Alle behang heeft enige krimp. De kunst is op de juiste manier te behangen zodat je geen naden krijgt bij het opdrogen. Hoe je dit doet, hangt af van onder meer het soort behang, de kleur behang, en of je een patroon hebt of niet. Door rekening te houden met deze aspecten kun je een aantal voorzorgsmaatregelen nemen.

Om de banen zo mooi mogelijk op elkaar aan te laten sluiten, kun je het beste voor vliesbehang kiezen. Met een beetje geduld is dit vrijwel naadloos te plakken.

Papierbehang is niet naadloos te plakken, door de krimp bij de droging zullen altijd naden ontstaan.

Vliesbehang is het makkelijkste behang om naadloos mee te plakken. Het krimpt vrijwel niet, je smeert eenvoudig de muur in en schuift de banen precíes tegen elkaar aan in het nat. Het is bijna niet in woorden uit te leggen, maar vooral een stukje ervaring, om de naden precies zo aan te laten sluiten dat ze bijna tegen elkaar opstoten, maar toch net niet overlappen. Meestal is dit precies genoeg om de minimale krimp die van nat naar droog altijd een beetje platsvindt, te ondervangen.

Ook zwaar vlakvinyl kan wel vrijwel naadloos geplakt worden. Dit is wel een precisiewerkje waarbij je je goed aan een aantal regels moet houden. Om te beginnen maak je de papieren rug vochtig met schoon water. Vervolgens lijm je het behang in en laat je het inwerken volgens de inwerktijd van het etiket. Na het inlijmen en dichtvouwen, rol je het behang op om te voorkomen dat de randen aan de zijkant eerder drogen dan de rest van de lijm.

Donker behang zal altijd wat naden vertonen, omdat enige krimp nauwelijks te voorkomen is. Om ervoor te zorgen dat er geen witten strepen van de ondergrond zichtbaar zijn, is het handig om op baanbreedte steeds de muur wat aan te kleuren. Laat daarom muurverf maken in de kleur van het behang.

Er is ook veel (meestal uni) behang dat niet naast elkaar, maar stortend geplakt moet worden. Dat betekent dat je elke tweede baan moet omdraaien om een naadloos resultaat te krijgen. Op het etiket wordt dit aangegeven door twee verticale pijtjes in tegengestelde richting.
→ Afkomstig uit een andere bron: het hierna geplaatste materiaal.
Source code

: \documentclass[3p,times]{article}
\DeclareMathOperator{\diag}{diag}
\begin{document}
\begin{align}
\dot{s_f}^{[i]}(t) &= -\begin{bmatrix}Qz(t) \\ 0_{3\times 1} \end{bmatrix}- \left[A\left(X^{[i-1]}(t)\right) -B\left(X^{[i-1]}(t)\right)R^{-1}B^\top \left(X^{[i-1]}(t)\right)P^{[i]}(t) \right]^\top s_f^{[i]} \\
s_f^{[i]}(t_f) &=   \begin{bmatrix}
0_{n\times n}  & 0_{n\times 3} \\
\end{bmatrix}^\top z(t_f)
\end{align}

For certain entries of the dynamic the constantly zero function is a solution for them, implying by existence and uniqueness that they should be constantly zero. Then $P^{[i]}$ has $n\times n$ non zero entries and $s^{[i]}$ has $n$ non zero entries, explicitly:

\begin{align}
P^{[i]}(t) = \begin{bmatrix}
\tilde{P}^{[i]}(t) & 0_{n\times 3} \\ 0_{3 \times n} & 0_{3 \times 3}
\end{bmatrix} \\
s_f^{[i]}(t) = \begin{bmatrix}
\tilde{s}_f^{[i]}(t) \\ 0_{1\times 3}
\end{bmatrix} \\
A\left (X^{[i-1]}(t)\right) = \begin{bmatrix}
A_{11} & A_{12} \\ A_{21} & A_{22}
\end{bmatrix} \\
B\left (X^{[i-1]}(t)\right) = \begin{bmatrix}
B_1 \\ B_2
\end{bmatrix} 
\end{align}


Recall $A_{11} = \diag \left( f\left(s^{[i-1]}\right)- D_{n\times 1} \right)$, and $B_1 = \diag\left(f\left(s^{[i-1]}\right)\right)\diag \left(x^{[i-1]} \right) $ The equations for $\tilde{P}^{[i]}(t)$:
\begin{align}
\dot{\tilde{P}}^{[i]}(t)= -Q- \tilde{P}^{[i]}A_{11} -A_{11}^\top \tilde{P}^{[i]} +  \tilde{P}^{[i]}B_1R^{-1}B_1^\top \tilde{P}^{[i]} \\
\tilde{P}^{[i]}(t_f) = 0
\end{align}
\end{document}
Om het goed te verwerken, is het handig om de bovenkant van de baan aan te duiden met een sterretje op de achterkant. Bij de ene baan zit het sterretje dan aan de bovenkant en bij de volgende aan de onderkant.

Tot slot is er nog het zogeheten natuurbehang. Dit zijn natuurlijke materialen als gras, jute of kokos geplakt op papier. Dit behang is niet naadloos te verwerken, maar dat is ook juist de charme. Het materiaal werkt, dus zet uit en krimpt, naar gelang de luchtvochtigheid verandert. Probeer het dus ook niet te laten aansluiten. Het is namelijk een kenmerk van dit behang dat het niet naadloos aansluit.